Every month since June 2023 has beaten its own "hottest ever" tag – and March 2024 was no exception. The EU's Copernicus Climate Change Service (C3S) said that March globally was 1.68°C hotter than an average March between the years 1850-1900, the reference period for the pre-industrial era.

The March record was only broken by 0.1°C but it is the broader trend that was more alarming, said Samantha Burgess, deputy director of C3S. Huge swathes of the planet endured above-average temperatures in March, from parts of Africa to Greenland, South America and Antarctica.

'Borrowed time'

It was not only the tenth consecutive month to break its own heat record, but capped the hottest 12-month period on the books – 1.58°C above pre-industrial averages. This doesn't mean the 1.5°C warming limit agreed by world leaders in Paris in 2015 has been breached – that is measured in decades, not individual years.

Nonetheless "the reality is that we're extraordinarily close, and already on borrowed time," Burgess told Agence France-Presse (AFP). The UN's IPCC climate panel has warned that the world will likely crash through 1.5°C in the early 2030s.
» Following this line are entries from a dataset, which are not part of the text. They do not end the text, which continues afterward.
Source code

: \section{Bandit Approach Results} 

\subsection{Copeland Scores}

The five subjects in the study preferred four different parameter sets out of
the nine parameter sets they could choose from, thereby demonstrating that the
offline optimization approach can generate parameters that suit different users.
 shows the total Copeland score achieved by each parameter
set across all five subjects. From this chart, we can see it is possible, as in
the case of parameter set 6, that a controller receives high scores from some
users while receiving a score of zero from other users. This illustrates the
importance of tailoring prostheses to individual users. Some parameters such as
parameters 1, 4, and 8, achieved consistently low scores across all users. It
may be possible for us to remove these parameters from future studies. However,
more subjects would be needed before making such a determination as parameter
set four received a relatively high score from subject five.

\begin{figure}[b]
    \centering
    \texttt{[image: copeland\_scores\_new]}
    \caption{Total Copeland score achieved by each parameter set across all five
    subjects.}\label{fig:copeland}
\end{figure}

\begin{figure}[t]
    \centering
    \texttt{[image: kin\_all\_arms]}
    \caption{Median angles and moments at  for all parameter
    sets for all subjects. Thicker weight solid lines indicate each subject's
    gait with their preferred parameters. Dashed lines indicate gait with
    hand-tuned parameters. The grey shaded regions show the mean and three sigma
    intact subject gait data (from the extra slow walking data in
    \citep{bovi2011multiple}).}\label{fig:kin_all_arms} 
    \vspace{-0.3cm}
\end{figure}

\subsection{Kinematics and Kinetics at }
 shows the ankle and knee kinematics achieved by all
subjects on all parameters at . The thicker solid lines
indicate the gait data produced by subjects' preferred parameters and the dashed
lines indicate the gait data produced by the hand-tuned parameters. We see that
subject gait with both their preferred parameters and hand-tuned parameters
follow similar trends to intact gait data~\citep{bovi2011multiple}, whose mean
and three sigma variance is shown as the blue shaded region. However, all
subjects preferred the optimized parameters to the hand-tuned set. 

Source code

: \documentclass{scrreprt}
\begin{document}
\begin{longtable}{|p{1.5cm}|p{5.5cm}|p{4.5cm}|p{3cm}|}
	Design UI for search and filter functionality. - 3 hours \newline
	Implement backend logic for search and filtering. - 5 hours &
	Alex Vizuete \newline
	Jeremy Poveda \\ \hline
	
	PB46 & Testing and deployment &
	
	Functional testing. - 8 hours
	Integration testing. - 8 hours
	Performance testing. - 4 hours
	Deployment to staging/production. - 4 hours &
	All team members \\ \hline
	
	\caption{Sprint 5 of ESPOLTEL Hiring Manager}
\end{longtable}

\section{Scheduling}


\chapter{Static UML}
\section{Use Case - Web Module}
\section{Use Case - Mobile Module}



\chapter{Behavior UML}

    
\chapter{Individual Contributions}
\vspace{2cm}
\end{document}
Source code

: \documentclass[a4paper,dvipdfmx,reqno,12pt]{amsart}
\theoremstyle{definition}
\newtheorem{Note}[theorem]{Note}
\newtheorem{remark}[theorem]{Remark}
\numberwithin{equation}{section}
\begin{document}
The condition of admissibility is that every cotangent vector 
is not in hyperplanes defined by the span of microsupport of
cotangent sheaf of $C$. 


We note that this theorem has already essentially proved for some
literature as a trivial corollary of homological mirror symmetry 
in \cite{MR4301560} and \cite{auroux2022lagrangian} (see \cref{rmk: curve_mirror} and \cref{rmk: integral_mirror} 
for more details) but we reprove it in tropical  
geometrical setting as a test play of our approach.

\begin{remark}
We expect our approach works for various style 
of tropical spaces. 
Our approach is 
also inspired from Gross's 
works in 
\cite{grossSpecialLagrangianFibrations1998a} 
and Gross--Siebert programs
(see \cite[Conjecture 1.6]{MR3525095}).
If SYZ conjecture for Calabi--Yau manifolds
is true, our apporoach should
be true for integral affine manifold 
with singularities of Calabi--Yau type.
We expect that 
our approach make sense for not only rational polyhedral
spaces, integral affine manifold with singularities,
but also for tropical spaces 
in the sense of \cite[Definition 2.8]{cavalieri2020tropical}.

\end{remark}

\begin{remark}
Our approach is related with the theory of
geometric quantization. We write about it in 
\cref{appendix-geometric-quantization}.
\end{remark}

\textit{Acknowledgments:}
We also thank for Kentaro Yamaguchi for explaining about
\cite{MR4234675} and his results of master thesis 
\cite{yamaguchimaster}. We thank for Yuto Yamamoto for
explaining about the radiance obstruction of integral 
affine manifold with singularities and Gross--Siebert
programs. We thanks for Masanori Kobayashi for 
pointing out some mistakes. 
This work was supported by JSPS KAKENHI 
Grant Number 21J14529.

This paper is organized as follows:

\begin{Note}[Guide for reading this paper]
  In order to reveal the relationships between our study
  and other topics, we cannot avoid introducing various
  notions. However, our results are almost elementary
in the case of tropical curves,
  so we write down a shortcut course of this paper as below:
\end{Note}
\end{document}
The story at sea was no less "shocking", Burgess said, with a new record for global ocean surface temperature set in February eclipsed once again in March. "That's incredibly unusual," she said.

Oceans cover 70% of the planet and have kept the Earth's surface liveable by absorbing 90% of the excess heat produced by carbon pollution from human activity since the dawn of the industrial age.